(Dataset items)
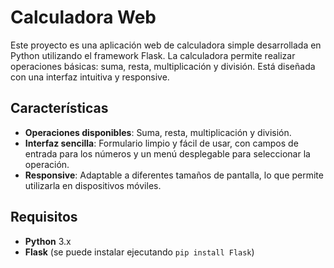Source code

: # Calculadora Web

Este proyecto es una aplicación web de calculadora simple desarrollada en Python utilizando el framework Flask. La calculadora permite realizar operaciones básicas: suma, resta, multiplicación y división. Está diseñada con una interfaz intuitiva y responsive.

## Características

- **Operaciones disponibles**: Suma, resta, multiplicación y división.
- **Interfaz sencilla**: Formulario limpio y fácil de usar, con campos de entrada para los números y un menú desplegable para seleccionar la operación.
- **Responsive**: Adaptable a diferentes tamaños de pantalla, lo que permite utilizarla en dispositivos móviles.


## Requisitos

- **Python** 3.x
- **Flask** (se puede instalar ejecutando `pip install Flask`)

   
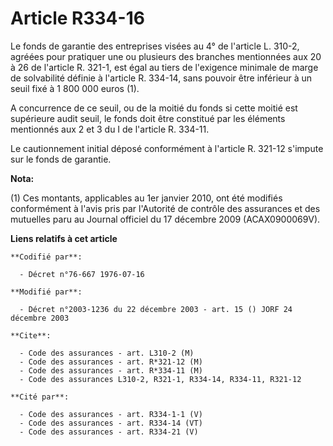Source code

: # Article R334-16

Le fonds de garantie des entreprises visées au 4° de l'article L. 310-2, agréées pour pratiquer une ou plusieurs des branches
mentionnées aux 20 à 26 de l'article R. 321-1, est égal au tiers de l'exigence minimale de marge de solvabilité définie à
l'article R. 334-14, sans pouvoir être inférieur à un seuil fixé à 1 800 000 euros (1).

A concurrence de ce seuil, ou de la moitié du fonds si cette moitié est supérieure audit seuil, le fonds doit être constitué
par les éléments mentionnés aux 2 et 3 du I de l'article R. 334-11.

Le cautionnement initial déposé conformément à l'article R. 321-12 s'impute sur le fonds de garantie.

**Nota:**

(1) Ces montants, applicables au 1er janvier 2010, ont été modifiés conformément à l'avis pris par l'Autorité de contrôle des
assurances et des mutuelles paru au Journal officiel du 17 décembre 2009 (ACAX0900069V).

**Liens relatifs à cet article**

	**Codifié par**:

	  - Décret n°76-667 1976-07-16

	**Modifié par**:

	  - Décret n°2003-1236 du 22 décembre 2003 - art. 15 () JORF 24 décembre 2003

	**Cite**:

	  - Code des assurances - art. L310-2 (M)
	  - Code des assurances - art. R*321-12 (M)
	  - Code des assurances - art. R*334-11 (M)
	  - Code des assurances L310-2, R321-1, R334-14, R334-11, R321-12

	**Cité par**:

	  - Code des assurances - art. R334-1-1 (V)
	  - Code des assurances - art. R334-14 (VT)
	  - Code des assurances - art. R334-21 (V)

▶ _EXERCISE DESCRIPTION_:
With the pictures left out, output all the entries exactly.

▶ _COMPLETED TASK_:
Source code

: # Calculadora Web

Este proyecto es una aplicación web de calculadora simple desarrollada en Python utilizando el framework Flask. La calculadora permite realizar operaciones básicas: suma, resta, multiplicación y división. Está diseñada con una interfaz intuitiva y responsive.

## Características

- **Operaciones disponibles**: Suma, resta, multiplicación y división.
- **Interfaz sencilla**: Formulario limpio y fácil de usar, con campos de entrada para los números y un menú desplegable para seleccionar la operación.
- **Responsive**: Adaptable a diferentes tamaños de pantalla, lo que permite utilizarla en dispositivos móviles.


## Requisitos

- **Python** 3.x
- **Flask** (se puede instalar ejecutando `pip install Flask`)

   
Source code

: # Article R334-16

Le fonds de garantie des entreprises visées au 4° de l'article L. 310-2, agréées pour pratiquer une ou plusieurs des branches
mentionnées aux 20 à 26 de l'article R. 321-1, est égal au tiers de l'exigence minimale de marge de solvabilité définie à
l'article R. 334-14, sans pouvoir être inférieur à un seuil fixé à 1 800 000 euros (1).

A concurrence de ce seuil, ou de la moitié du fonds si cette moitié est supérieure audit seuil, le fonds doit être constitué
par les éléments mentionnés aux 2 et 3 du I de l'article R. 334-11.

Le cautionnement initial déposé conformément à l'article R. 321-12 s'impute sur le fonds de garantie.

**Nota:**

(1) Ces montants, applicables au 1er janvier 2010, ont été modifiés conformément à l'avis pris par l'Autorité de contrôle des
assurances et des mutuelles paru au Journal officiel du 17 décembre 2009 (ACAX0900069V).

**Liens relatifs à cet article**

	**Codifié par**:

	  - Décret n°76-667 1976-07-16

	**Modifié par**:

	  - Décret n°2003-1236 du 22 décembre 2003 - art. 15 () JORF 24 décembre 2003

	**Cite**:

	  - Code des assurances - art. L310-2 (M)
	  - Code des assurances - art. R*321-12 (M)
	  - Code des assurances - art. R*334-11 (M)
	  - Code des assurances L310-2, R321-1, R334-14, R334-11, R321-12

	**Cité par**:

	  - Code des assurances - art. R334-1-1 (V)
	  - Code des assurances - art. R334-14 (VT)
	  - Code des assurances - art. R334-21 (V)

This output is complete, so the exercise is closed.